The takeaway for me on all this is that, for most beers, there is no "need" to buy a pump and stone. If you already have one, however, use it. But don't have a cow over those that don't use one. RDWHAHB!

For me, I use mostly hydrated dry ale yeast. Mostly American IPAs. If I splash rack, shake a little, 8 hours later the yeast are always happy. We all repeat what works, and this is one way. Seems like these arguments always have too much emotional attachment on what we ourselves personally own and/or do. Good beer can come from different techniques or products.

I can see where pure O2 and a stone would be another cool toy, but most don't "need" to buy it.

Rich
 
I noticed in the Wyeast presentation on page 22 it shows a chart comparing dissolved oxygen vs. cell growth in 5 flasks. It appears to me that the diff between 9ppm and 26ppm isn't all that much (1.5 doublings vs. 1.7 doublings). Also, the pages following show that they made 2 beers with DO levels at 6,14,28 and on page 25 it gives a brief summary of the results:
do.jpg


Unfortunately it does not give the specifics of the test or the data collected. The question that keeps coming up in my mind is how much does the ppm of dissolved oxygen really matter in the end result. I have not been convinced (yet) that 8ppm will make a noticeably inferior beer to 26ppm.
 
Am I missing something? I'm pretty new so that's probably the case, but is there some significant benefit to using O2 aerating pumps and stones and other such fancy equipment? I figured as long as the wort gets aerated enough that the yeast are able to do their job and effectively go from your planned OG to your planned FG, you've succeeded. :confused:

+1 Could someone explain the importance of getting a high oxygen concentration? Seems to me like a lot of brewers have been getting perfectly good results just by letting the wort splash for a long time. I know yeast grows better with high O2 levels, but it seems like if getting proper yeast growth is a problem for you it'd be better just to pitch more yeast
 
You could start with the wyeast powerpoint referenced repeatedly in this thread.

Some people are trying to do better than "perfectly good".
 
You could start with the wyeast powerpoint referenced repeatedly in this thread.

Some people are trying to do better than "perfectly good".

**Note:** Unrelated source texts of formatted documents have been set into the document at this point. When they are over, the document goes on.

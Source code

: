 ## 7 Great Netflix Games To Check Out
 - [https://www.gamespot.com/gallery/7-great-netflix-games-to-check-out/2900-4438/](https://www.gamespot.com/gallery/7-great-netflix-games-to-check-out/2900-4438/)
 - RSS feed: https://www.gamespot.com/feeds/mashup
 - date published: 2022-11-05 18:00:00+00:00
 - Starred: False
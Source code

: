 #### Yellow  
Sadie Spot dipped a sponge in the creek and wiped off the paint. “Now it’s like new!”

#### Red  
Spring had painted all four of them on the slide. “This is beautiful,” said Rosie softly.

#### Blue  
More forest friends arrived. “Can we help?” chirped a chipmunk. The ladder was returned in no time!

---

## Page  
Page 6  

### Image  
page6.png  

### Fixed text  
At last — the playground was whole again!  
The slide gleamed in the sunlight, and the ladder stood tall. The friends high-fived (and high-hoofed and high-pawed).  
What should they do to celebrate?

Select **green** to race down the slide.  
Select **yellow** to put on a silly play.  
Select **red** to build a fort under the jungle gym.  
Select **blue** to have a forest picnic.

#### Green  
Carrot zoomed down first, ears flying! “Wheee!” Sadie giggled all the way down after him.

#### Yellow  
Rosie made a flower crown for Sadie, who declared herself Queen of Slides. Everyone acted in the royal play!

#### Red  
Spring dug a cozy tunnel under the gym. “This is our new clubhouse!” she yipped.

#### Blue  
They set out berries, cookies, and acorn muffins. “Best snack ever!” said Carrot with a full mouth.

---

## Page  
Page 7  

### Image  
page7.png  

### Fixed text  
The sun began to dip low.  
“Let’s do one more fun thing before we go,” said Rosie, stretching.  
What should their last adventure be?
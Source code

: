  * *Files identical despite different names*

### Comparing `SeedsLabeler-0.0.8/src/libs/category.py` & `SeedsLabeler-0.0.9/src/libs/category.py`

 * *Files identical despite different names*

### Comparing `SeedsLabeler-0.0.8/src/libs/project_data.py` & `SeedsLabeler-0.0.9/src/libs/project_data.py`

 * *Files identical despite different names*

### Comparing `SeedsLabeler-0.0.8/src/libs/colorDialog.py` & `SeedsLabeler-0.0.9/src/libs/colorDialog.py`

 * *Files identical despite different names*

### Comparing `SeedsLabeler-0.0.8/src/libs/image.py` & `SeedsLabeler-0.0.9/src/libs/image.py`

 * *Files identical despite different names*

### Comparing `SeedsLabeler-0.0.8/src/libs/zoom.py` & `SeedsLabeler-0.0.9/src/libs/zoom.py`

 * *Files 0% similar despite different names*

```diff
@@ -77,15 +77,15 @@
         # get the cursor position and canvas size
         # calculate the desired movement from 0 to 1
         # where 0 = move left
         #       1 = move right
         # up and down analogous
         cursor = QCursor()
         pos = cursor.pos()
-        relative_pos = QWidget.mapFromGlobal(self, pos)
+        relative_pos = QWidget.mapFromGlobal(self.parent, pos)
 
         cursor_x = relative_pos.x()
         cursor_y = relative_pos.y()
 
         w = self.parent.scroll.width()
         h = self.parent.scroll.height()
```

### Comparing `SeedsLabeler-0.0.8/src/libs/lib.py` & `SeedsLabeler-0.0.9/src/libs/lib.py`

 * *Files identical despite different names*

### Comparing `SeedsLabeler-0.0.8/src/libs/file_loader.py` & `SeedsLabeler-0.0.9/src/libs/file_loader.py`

According to the wyeast powerpoint, 9ppm DO correlates to 1.5 yeast doublings, and 26ppm correlates to 1.7 yeast doublings. Is that enough to make a noticeable difference in the end product? The powerpoint does not give enough information to answer that question IMHO. Please read my post a couple up.
 
According to the wyeast powerpoint, 9ppm DO correlates to 1.5 yeast doublings, and 26ppm correlates to 1.7 yeast doublings. Is that enough to make a noticeable difference in the end product? The powerpoint does not give enough information to answer that question IMHO. Please read my post a couple up.

Did you read the entire powerpoint? You don't consider significant evidence of qualitative differences demonstrated in blind tasting to be information?
 
Shaking the fermentor has never failed me in the past. I don't see a reason to stop now. Whenever we upgrade to larger batches I still plan on aerating the wort... logically it seems like it would help since it's necessary for the chemical reactions to take place. I dunno. Stick to what I know, I guess.
 
Did you read the entire powerpoint? You don't consider significant evidence of qualitative differences demonstrated in blind tasting to be information?

I did look at every page but I suppose I could have missed something. I do not however consider this:
do.jpg

to be significant evidence. I don't know how many tasters there were - 3? 30? 300? I don't know how many tasters preferred one over the other - 55%? 95%? All it says is that tasters preferred the pale @28ppm and the amber @6ppm. That's not enough to convince me in either direction.